### Exercise materials
+ + + +

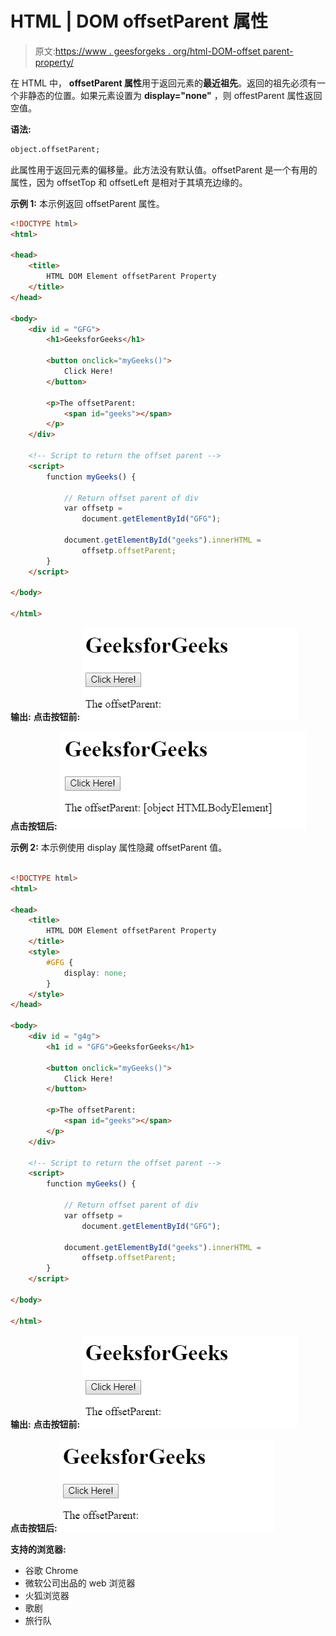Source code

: # HTML | DOM offsetParent 属性

> 原文:[https://www . geesforgeks . org/html-DOM-offset parent-property/](https://www.geeksforgeeks.org/html-dom-offsetparent-property/)

在 HTML 中， **offsetParent 属性**用于返回元素的**最近祖先**。返回的祖先必须有一个非静态的位置。如果元素设置为 **display="none"** ，则 offestParent 属性返回空值。

**语法:**

```html
object.offsetParent;

```

此属性用于返回元素的偏移量。此方法没有默认值。offsetParent 是一个有用的属性，因为 offsetTop 和 offsetLeft 是相对于其填充边缘的。

**示例 1:** 本示例返回 offsetParent 属性。

```html
<!DOCTYPE html>
<html>

<head>
    <title>
        HTML DOM Element offsetParent Property
    </title>
</head>

<body>
    <div id = "GFG">
        <h1>GeeksforGeeks</h1>

        <button onclick="myGeeks()">
            Click Here!
        </button>

        <p>The offsetParent: 
            <span id="geeks"></span>
        </p>
    </div>

    <!-- Script to return the offset parent -->
    <script>
        function myGeeks() {

            // Return offset parent of div
            var offsetp =
                document.getElementById("GFG");

            document.getElementById("geeks").innerHTML = 
                offsetp.offsetParent;
        }
    </script>

</body>

</html>                           
```

**输出:**
**点击按钮前:**
![](img/5af3e98403a1ebf915930b33f1a2358e.png)

**点击按钮后:**
![](img/f9775c9db692d6534ab67160c67e34f7.png)

**示例 2:** 本示例使用 display 属性隐藏 offsetParent 值。

```html

<!DOCTYPE html>
<html>

<head>
    <title>
        HTML DOM Element offsetParent Property
    </title>
    <style>
        #GFG {
            display: none;
        }
    </style>
</head>

<body>
    <div id = "g4g">
        <h1 id = "GFG">GeeksforGeeks</h1>

        <button onclick="myGeeks()">
            Click Here!
        </button>

        <p>The offsetParent: 
            <span id="geeks"></span>
        </p>
    </div>

    <!-- Script to return the offset parent -->
    <script>
        function myGeeks() {

            // Return offset parent of div
            var offsetp =
                document.getElementById("GFG");

            document.getElementById("geeks").innerHTML = 
                offsetp.offsetParent;
        }
    </script>

</body>

</html>                     
```

**输出:**
**点击按钮前:**
![](img/5af3e98403a1ebf915930b33f1a2358e.png)

**点击按钮后:**
![](img/5af3e98403a1ebf915930b33f1a2358e.png)

**支持的浏览器:**

*   谷歌 Chrome
*   微软公司出品的 web 浏览器
*   火狐浏览器
*   歌剧
*   旅行队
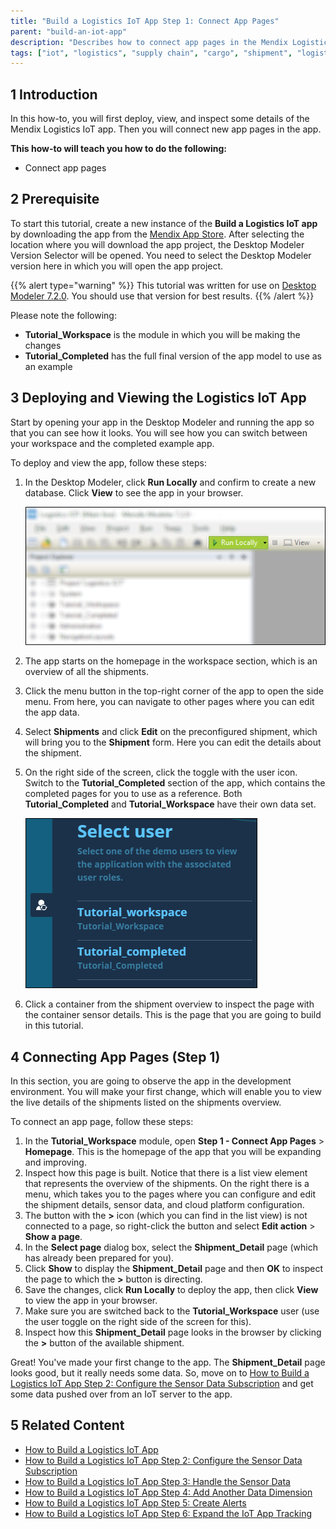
 ```yaml
---
title: "Build a Logistics IoT App Step 1: Connect App Pages"
parent: "build-an-iot-app"
description: "Describes how to connect app pages in the Mendix Logistics IoT app."
tags: ["iot", "logistics", "supply chain", "cargo", "shipment", "logistics", "sensor"]
---
```


## 1 Introduction

In this how-to, you will first deploy, view, and inspect some details of the Mendix Logistics IoT app. Then you will connect new app pages in the app.

**This how-to will teach you how to do the following:**

* Connect app pages

## 2 Prerequisite

To start this tutorial, create a new instance of the **Build a Logistics IoT app** by downloading the app from the [Mendix App Store](https://appstore.home.mendix.com/link/app/53934/). After selecting the location where you will download the app project, the Desktop Modeler Version Selector will be opened. You need to select the Desktop Modeler version here in which you will open the app project.

{{% alert type="warning" %}}
This tutorial was written for use on [Desktop Modeler 7.2.0](https://appstore.home.mendix.com/link/modeler/7.2.0). You should use that version for best results.
{{% /alert %}}

Please note the following:

* **Tutorial_Workspace** is the module in which you will be making the changes
* **Tutorial_Completed** has the full final version of the app model to use as an example

## 3 Deploying and Viewing the Logistics IoT App

Start by opening your app in the Desktop Modeler and running the app so that you can see how it looks. You will see how you can switch between your workspace and the completed example app.

To deploy and view the app, follow these steps:

1. In the Desktop Modeler, click **Run Locally** and confirm to create a new database. Click **View** to see the app in your browser.

    ![](attachments/build-an-iot-app/deploy-and-view-blurred.png)

2. The app starts on the homepage in the workspace section, which is an overview of all the shipments.
3. Click the menu button in the top-right corner of the app to open the side menu. From here, you can navigate to other pages where you can edit the app data.
4. Select **Shipments** and click **Edit** on the preconfigured shipment, which will bring you to the **Shipment** form. Here you can edit the details about the shipment.
5. On the right side of the screen, click the toggle with the user icon. Switch to the **Tutorial_Completed** section of the app, which contains the completed pages for you to use as a reference. Both **Tutorial_Completed** and **Tutorial_Workspace** have their own data set.

    ![](attachments/build-an-iot-app/user-switcher.png)

6. Click a container from the shipment overview to inspect the page with the container sensor details. This is the page that you are going to build in this tutorial.

## 4 Connecting App Pages (Step 1)

In this section, you are going to observe the app in the development environment. You will make your first change, which will enable you to view the live details of the shipments listed on the shipments overview.

To connect an app page, follow these steps:

1. In the **Tutorial_Workspace** module, open **Step 1 - Connect App Pages** > **Homepage**. This is the homepage of the app that you will be expanding and improving.
2. Inspect how this page is built. Notice that there is a list view element that represents the overview of the shipments. On the right there is a menu, which takes you to the pages where you can configure and edit the shipment details, sensor data, and cloud platform configuration.
3. The button with the **>** icon (which you can find in the list view) is not connected to a page, so right-click the button and select **Edit action** > **Show a page**.
4. In the **Select page** dialog box, select the **Shipment_Detail** page (which has already been prepared for you).
5. Click **Show** to display the **Shipment_Detail** page and then **OK** to inspect the page to which the **>** button is directing.
6. Save the changes, click **Run Locally** to deploy the app, then click **View** to view the app in your browser.
7. Make sure you are switched back to the **Tutorial_Workspace** user (use the user toggle on the right side of the screen for this).
8. Inspect how this **Shipment_Detail** page looks in the browser by clicking the **>** button of the available shipment.

Great! You've made your first change to the app. The **Shipment_Detail** page looks good, but it really needs some data. So, move on to [How to Build a Logistics IoT App Step 2: Configure the Sensor Data Subscription](build-an-iot-app-2) and get some data pushed over from an IoT server to the app.

## 5 Related Content

* [How to Build a Logistics IoT App](build-an-iot-app)
* [How to Build a Logistics IoT App Step 2: Configure the Sensor Data Subscription](build-an-iot-app-2)
* [How to Build a Logistics IoT App Step 3: Handle the Sensor Data](build-an-iot-app-3)
* [How to Build a Logistics IoT App Step 4: Add Another Data Dimension](build-an-iot-app-4)
* [How to Build a Logistics IoT App Step 5: Create Alerts](build-an-iot-app-5)
* [How to Build a Logistics IoT App Step 6: Expand the IoT App Tracking](build-an-iot-app-6)
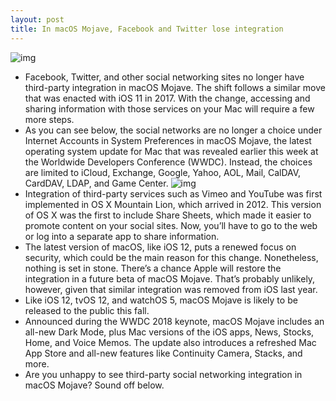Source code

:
 ```yaml
---
layout: post
title: In macOS Mojave, Facebook and Twitter lose integration
---
```

![img](http://media.idownloadblog.com/wp-content/uploads/2018/06/third-party-integration.jpg)
* Facebook, Twitter, and other social networking sites no longer have third-party integration in macOS Mojave. The shift follows a similar move that was enacted with iOS 11 in 2017. With the change, accessing and sharing information with those services on your Mac will require a few more steps.
* As you can see below, the social networks are no longer a choice under Internet Accounts in System Preferences in macOS Mojave, the latest operating system update for Mac that was revealed earlier this week at the Worldwide Developers Conference (WWDC). Instead, the choices are limited to iCloud, Exchange, Google, Yahoo, AOL, Mail, CalDAV, CardDAV, LDAP, and Game Center.
![img](http://media.idownloadblog.com/wp-content/uploads/2018/06/internet-accounts-mojave.jpg)
* Integration of third-party services such as Vimeo and YouTube was first implemented in OS X Mountain Lion, which arrived in 2012. This version of OS X was the first to include Share Sheets, which made it easier to promote content on your social sites. Now, you’ll have to go to the web or log into a separate app to share information.
* The latest version of macOS, like iOS 12, puts a renewed focus on security, which could be the main reason for this change. Nonetheless, nothing is set in stone. There’s a chance Apple will restore the integration in a future beta of macOS Mojave. That’s probably unlikely, however, given that similar integration was removed from iOS last year.
* Like iOS 12, tvOS 12, and watchOS 5, macOS Mojave is likely to be released to the public this fall.
* Announced during the WWDC 2018 keynote, macOS Mojave includes an all-new Dark Mode, plus Mac versions of the iOS apps, News, Stocks, Home, and Voice Memos. The update also introduces a refreshed Mac App Store and all-new features like Continuity Camera, Stacks, and more.
* Are you unhappy to see third-party social networking integration in macOS Mojave? Sound off below.

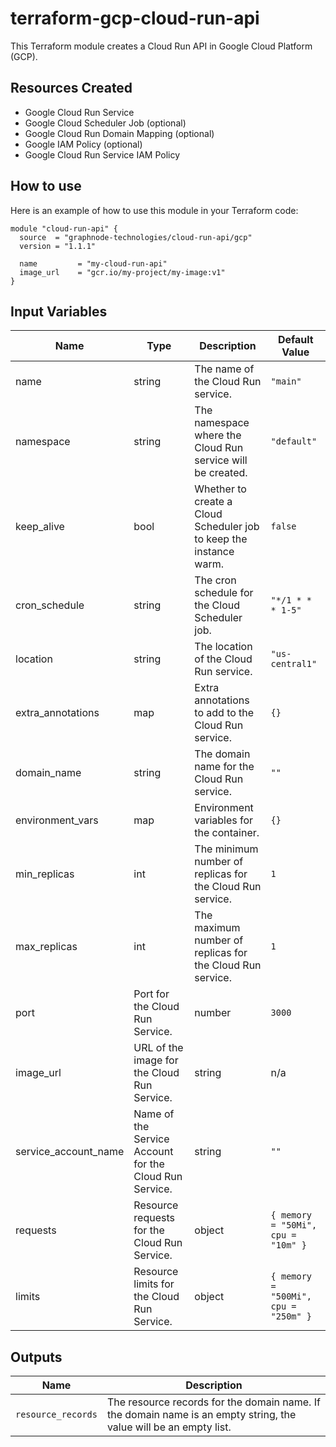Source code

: # terraform-gcp-cloud-run-api
This Terraform module creates a Cloud Run API in Google Cloud Platform (GCP).

## Resources Created

- Google Cloud Run Service
- Google Cloud Scheduler Job (optional)
- Google Cloud Run Domain Mapping (optional)
- Google IAM Policy (optional)
- Google Cloud Run Service IAM Policy

## How to use
Here is an example of how to use this module in your Terraform code:

```hcl
module "cloud-run-api" {
  source  = "graphnode-technologies/cloud-run-api/gcp"
  version = "1.1.1"

  name         = "my-cloud-run-api"
  image_url    = "gcr.io/my-project/my-image:v1"
}
```

## Input Variables

| Name | Type | Description | Default Value |
|------|------|-------------|--------------|
| name | string | The name of the Cloud Run service. | `"main"` |
| namespace | string | The namespace where the Cloud Run service will be created. | `"default"` |
| keep_alive | bool | Whether to create a Cloud Scheduler job to keep the instance warm. | `false` |
| cron_schedule | string | The cron schedule for the Cloud Scheduler job. | `"*/1 * * * 1-5"` |
| location | string | The location of the Cloud Run service. | `"us-central1"` |
| extra_annotations | map | Extra annotations to add to the Cloud Run service. | `{}` |
| domain_name | string | The domain name for the Cloud Run service. | `""` |
| environment_vars | map | Environment variables for the container. | `{}` |
| min_replicas | int | The minimum number of replicas for the Cloud Run service. | `1` |
| max_replicas | int | The maximum number of replicas for the Cloud Run service. | `1` |
| port | Port for the Cloud Run Service. | number | `3000` |
| image_url | URL of the image for the Cloud Run Service. | string | n/a |
| service_account_name | Name of the Service Account for the Cloud Run Service. | string | `""` |
| requests | Resource requests for the Cloud Run Service. | object | `{ memory = "50Mi", cpu = "10m" }` |
| limits | Resource limits for the Cloud Run Service. | object | `{ memory = "500Mi", cpu = "250m" }` |


## Outputs

| Name | Description |
|------|-------------|
| `resource_records` | The resource records for the domain name. If the domain name is an empty string, the value will be an empty list. |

+ + + +

### Your task
How many lines in the records above contain the word "services"? Answer with the number only.

### Answer to this problem
2